### RECORDS SUPPLIED ###
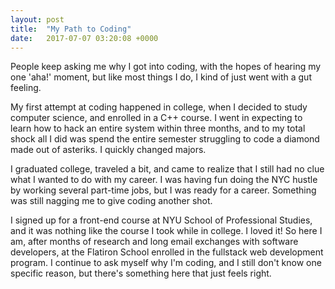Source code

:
 ```yaml
---
layout: post
title:  "My Path to Coding"
date:   2017-07-07 03:20:08 +0000
---
```


People keep asking me why I got into coding, with the hopes of hearing my one 'aha!' moment, but like most things I do, I kind of just went with a gut feeling. 

My first attempt at coding happened in college, when I decided to study computer science, and enrolled in a C++ course. I went in expecting to learn how to hack an entire system within three months, and to my total shock all I did was spend the entire semester struggling to code a diamond made out of asteriks. I quickly changed majors. 

I graduated college, traveled a bit, and came to realize that I still had no clue what I wanted to do with my career. I was having fun doing the NYC hustle by working several part-time jobs, but I was ready for a career. Something was still nagging me to give coding another shot.

I signed up for a front-end course at NYU School of Professional Studies, and it was nothing like the course I took while in college. I loved it! So here I am, after months of research and long email exchanges with software developers, at the Flatiron School enrolled in the fullstack web development program. I continue to ask myself why I'm coding, and I still don't know one specific reason, but there's something here that just feels right.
###
REQUIRED ACTION
Restate the records above word for word, without the pictures.

EXERCISE ANSWER
Source code

:
 ```yaml
---
layout: post
title:  "My Path to Coding"
date:   2017-07-07 03:20:08 +0000
---
```


People keep asking me why I got into coding, with the hopes of hearing my one 'aha!' moment, but like most things I do, I kind of just went with a gut feeling. 

My first attempt at coding happened in college, when I decided to study computer science, and enrolled in a C++ course. I went in expecting to learn how to hack an entire system within three months, and to my total shock all I did was spend the entire semester struggling to code a diamond made out of asteriks. I quickly changed majors. 

I graduated college, traveled a bit, and came to realize that I still had no clue what I wanted to do with my career. I was having fun doing the NYC hustle by working several part-time jobs, but I was ready for a career. Something was still nagging me to give coding another shot.

I signed up for a front-end course at NYU School of Professional Studies, and it was nothing like the course I took while in college. I loved it! So here I am, after months of research and long email exchanges with software developers, at the Flatiron School enrolled in the fullstack web development program. I continue to ask myself why I'm coding, and I still don't know one specific reason, but there's something here that just feels right.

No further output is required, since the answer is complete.